O Senado aprovou nesta quarta-feira (10/6), em Brasília, o projeto que cria o chamado Refis do Agro e autoriza o uso de recursos do Fundo Social do Pré-Sal para financiar a renegociação de dívidas de produtores rurais afetados por eventos climáticos extremos ou por impactos econômicos ligados a conflitos internacionais. Como o texto foi alterado pelos senadores, a proposta retorna à Câmara dos Deputados antes de seguir para sanção presidencial.
A medida prevê condições especiais para produtores e cooperativas que registraram perdas significativas em pelo menos duas safras entre 2019 e 2025. Além da renegociação de débitos, o projeto também amplia prazos de pagamento de operações de crédito rural.
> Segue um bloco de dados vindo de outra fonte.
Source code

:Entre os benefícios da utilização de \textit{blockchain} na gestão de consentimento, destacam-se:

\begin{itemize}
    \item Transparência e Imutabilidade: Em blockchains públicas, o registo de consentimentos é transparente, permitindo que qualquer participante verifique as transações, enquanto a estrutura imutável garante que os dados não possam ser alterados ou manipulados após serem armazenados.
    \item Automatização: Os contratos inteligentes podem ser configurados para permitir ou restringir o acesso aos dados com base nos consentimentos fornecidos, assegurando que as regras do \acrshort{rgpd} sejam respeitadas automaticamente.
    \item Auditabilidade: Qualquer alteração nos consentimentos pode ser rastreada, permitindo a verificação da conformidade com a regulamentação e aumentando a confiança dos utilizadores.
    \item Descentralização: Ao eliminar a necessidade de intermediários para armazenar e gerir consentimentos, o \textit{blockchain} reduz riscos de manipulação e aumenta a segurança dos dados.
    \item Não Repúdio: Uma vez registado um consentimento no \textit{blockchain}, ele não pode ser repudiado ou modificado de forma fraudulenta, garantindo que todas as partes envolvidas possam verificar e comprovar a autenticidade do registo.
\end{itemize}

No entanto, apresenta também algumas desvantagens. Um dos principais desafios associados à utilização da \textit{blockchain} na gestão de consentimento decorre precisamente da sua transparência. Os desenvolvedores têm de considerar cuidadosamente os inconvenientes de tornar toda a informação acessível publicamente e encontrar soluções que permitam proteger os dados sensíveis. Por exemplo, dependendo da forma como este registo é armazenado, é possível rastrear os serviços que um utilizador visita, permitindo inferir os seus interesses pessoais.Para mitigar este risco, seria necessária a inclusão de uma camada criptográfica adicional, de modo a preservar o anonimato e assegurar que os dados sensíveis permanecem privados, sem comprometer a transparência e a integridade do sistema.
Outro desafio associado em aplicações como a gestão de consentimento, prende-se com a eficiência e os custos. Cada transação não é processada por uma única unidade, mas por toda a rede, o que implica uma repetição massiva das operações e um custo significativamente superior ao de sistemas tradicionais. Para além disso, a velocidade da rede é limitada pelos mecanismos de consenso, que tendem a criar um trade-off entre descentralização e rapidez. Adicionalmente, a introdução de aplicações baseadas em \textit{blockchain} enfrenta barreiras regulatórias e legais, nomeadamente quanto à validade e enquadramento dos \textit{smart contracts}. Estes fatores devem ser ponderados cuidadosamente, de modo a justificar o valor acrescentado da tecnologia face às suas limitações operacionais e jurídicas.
O parecer aprovado foi elaborado pelo senador Renan Calheiros e estabelece regras para uma linha especial de financiamento destinada ao setor agropecuário. O texto prevê juros reduzidos, período de carência e prazos estendidos para pagamento das dívidas.
Quem poderá acessar o benefício
O projeto contempla produtores rurais e cooperativas que comprovem prejuízos decorrentes de secas, enchentes, geadas, outros eventos climáticos adversos ou da queda nos preços agrícolas provocada por crises internacionais.
Entre as principais condições previstas estão:
- Financiamento de até R$ 10 milhões por produtor rural;
- Limite de até R$ 50 milhões para cooperativas, associações e condomínios rurais;
- Prazo de pagamento de até 13 anos;
- Carência mínima de dois anos;
- Juros de 3,5% ao ano para beneficiários do Pronaf;
- Juros de 5,5% para produtores do Pronamp;
- Juros de 7,5% para os demais produtores.
Poderão ser renegociadas operações de crédito rural, contratos de custeio, investimento, comercialização e industrialização, além de dívidas com cooperativas, cerealistas e fornecedores de insumos.
Governo vê risco para as contas públicas
O governo federal se posicionou contra a proposta durante a tramitação no Senado. A equipe econômica argumenta que o projeto pode gerar um impacto fiscal de até R$ 140 bilhões, dependendo do volume de operações contratadas.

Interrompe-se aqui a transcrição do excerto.